ほか、ビットコイン価格の上昇を手掛かりに、メタプラネット(3350)など暗号資産関連として位置づけられる銘柄の一角が急騰しました。半面、ディー・エヌ・エー(2432)、ツムラ(4540)、オムロン(6645)、シャープ(6753)などは決算がネガティブに受け止められました。
米関税政策への警戒感が再燃の方向に。日本株は自動車関税の行方が最大の焦点へ
トランプ大統領は、6月4日から鉄鋼とアルミニウムへの関税を25%から50%に引き上げると表明しています。
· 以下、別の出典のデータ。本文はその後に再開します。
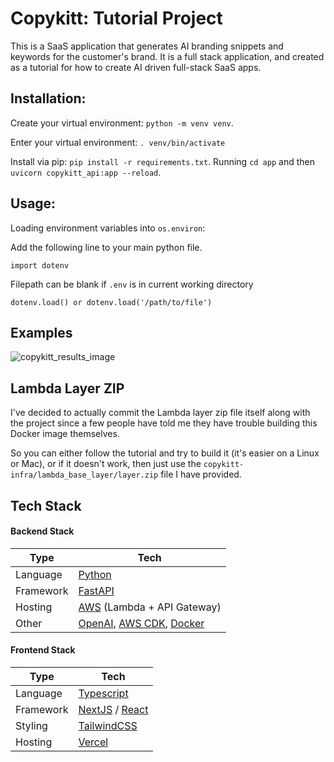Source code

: # Copykitt: Tutorial Project

This is a SaaS application that generates AI branding snippets and keywords for the customer's brand. 
It is a full stack application, and created as a tutorial for how to create AI driven full-stack
SaaS apps.

## Installation:

Create your virtual environment: `python -m venv venv`.

Enter your virtual environment: `. venv/bin/activate`

Install via pip: `pip install -r requirements.txt`. Running `cd app` and then `uvicorn copykitt_api:app --reload`.


## Usage:

Loading environment variables into `os.environ`:

Add the following line to your main python file.

    import dotenv

Filepath can be blank if `.env` is in current working directory

    dotenv.load() or dotenv.load('/path/to/file')


## Examples

![copykitt_results_image](./images/copykitt_results.png)

## Lambda Layer ZIP

I've decided to actually commit the Lambda layer zip file itself along with the project since a
few people have told me they have trouble building this Docker image themselves.

So you can either follow the tutorial and try to build it (it's easier on a Linux or Mac), or if
it doesn't work, then just use the `copykitt-infra/lambda_base_layer/layer.zip` file I have provided.

## Tech Stack

#### Backend Stack

| Type      | Tech                                                         |
| --------- | ------------------------------------------------------------ |
| Language  | [Python](https://www.python.org/)                            |
| Framework | [FastAPI](https://fastapi.tiangolo.com/)                     |
| Hosting   | [AWS](https://aws.amazon.com/) (Lambda + API Gateway)        |
| Other     | [OpenAI](https://openai.com/), [AWS CDK](https://aws.amazon.com/cdk/), [Docker](https://www.docker.com/) |

#### Frontend Stack

| Type      | Tech                                                         |
| --------- | ------------------------------------------------------------ |
| Language  | [Typescript](https://www.typescriptlang.org/)                |
| Framework | [NextJS](https://nextjs.org/) / [React](https://reactjs.org/) |
| Styling   | [TailwindCSS](https://tailwindcss.com/)                      |
| Hosting   | [Vercel](https://vercel.com)                                 |


##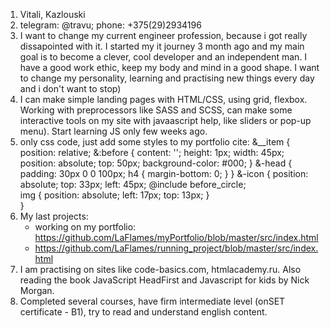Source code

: 1. Vitali, Kazlouski
2. telegram: @travu; phone: +375(29)2934196
3. I want to change my current engineer profession, because i got really dissapointed with it. I started my it journey 3 month ago and my main goal is to become a clever, cool developer and an independent man. I have a good work ethic, keep my body and mind in a good shape. I want to change my personality, learning and practising new things every day and i don't want to stop)
4. I can make simple landing pages with HTML/CSS, using grid, flexbox. Working with preprocessors like SASS and SCSS, can make some interactive tools on my site with javaascript help, like sliders or pop-up menu). Start learning JS only few weeks ago.
5. only css code, just add some styles to my portfolio cite:
    &__item {
        position: relative;
        &:before {
            content: '';
            height: 1px;
            width: 45px;
            position: absolute;
            top: 50px;
            background-color: #000;
        }
        &-head {
            padding: 30px 0 0 100px;
            h4 {
                margin-bottom: 0;
            }
        }
        &-icon {
            position: absolute; 
            top: 33px;
            left: 45px;
            @include before_circle;    
            img {
                position: absolute;
                left: 17px;
                top: 13px;
            }      
        }
6. My last projects: 
    - working on my portfolio: https://github.com/LaFlames/myPortfolio/blob/master/src/index.html
    - https://github.com/LaFlames/running_project/blob/master/src/index.html
7. I am practising on sites like code-basics.com, htmlacademy.ru. Also reading the book JavaScript HeadFirst and Javascript for kids by Nick Morgan.
8. Completed several courses, have firm intermediate level (onSET certificate - B1), try to read and understand english content.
また、中国との貿易協議を巡っても、詳細は明らかにしていませんが「中国は米国との合意を破った」と発言し、中国の対応に不満を強めているようです。
ここまで、米国の関税政策に対して過度な警戒感は和らぐ方向となってきていましたが、各国による対抗措置の可能性なども含めて、あらためて株式市場の重しとなってくることが想定されます。
ここまでのトランプ大統領の対応から考えると、当初の強硬姿勢から結局は緩和方向に向かう可能性が高いとみられますが、当面は買い手控えムードが優勢となりやすいでしょう。日経平均株価3万8,000円水準は上値抵抗ラインとの意識がより強まることになってしまいそうです。
日経平均株価の月別騰落率を見ると、11月~4月が高く、5月~10月が相対的に低い傾向が見て取れます。ただ、5月~10月においては、6月は比較的堅調な推移をたどることが多いようです。
その背景として、ボーナス時期に当たること、この時期には3月期決算企業の配当金の支払いが行われること、月後半に株主総会の集中日が到来することで企業側の株価意識が強まることなどがあります。2025年もこうした傾向は当てはまると考えられ、米国関税懸念が株価の上値を抑制しても、下値は比較的底堅くなる公算が大きいでしょう。
ただし、日本株にとっての目先の最大のリスク要因は自動車関税の行方です。6月15~17日にかけてはG7サミットが開催されますが、それにあわせて、トランプ大統領と石破茂首相の首脳会談が行われるとみられます。ここで関税緩和への期待が大きく後退するようであれば、日本株の下落余地が大きくなっていく可能性には注意です。
当面の注目イベントとしては、6月16~17日の日本銀行金融政策決定会合、17~18日の米連邦公開市場委員会(FOMC)などが挙げられます。ただ、米国の関税政策の影響が不透明な中では、金融政策はともに現状維持となり、大きな手掛かり材料にはなりにくいでしょう。それに先立ち、欧州中央銀行(ECB)理事会が6月5日に開催されます。
こちらは0.25%の追加利下げ実施がコンセンサスですが、同時に発表される経済見通しなどが注目されてくるでしょう。決算発表では、AI半導体関連となるブロードコム(AVGO)の決算が注目されますが、好感材料とされるにはハードルが高いとみられます。
当面は、プライム市場と比較して足元の株価推移が好調なスタンダード市場やグロース市場銘柄など、個人投資家主体の中小型株物色に優位性がありそうです。また、米国の関税政策や為替相場に影響を受けにくい内需株に、引き続き買い安心感が高いでしょう。
株主総会の集中日を控えて、親子上場解消の動きやキャッシュリッチで割安感の強い銘柄のMBOの動きなどにも関心を払っておきたいところです。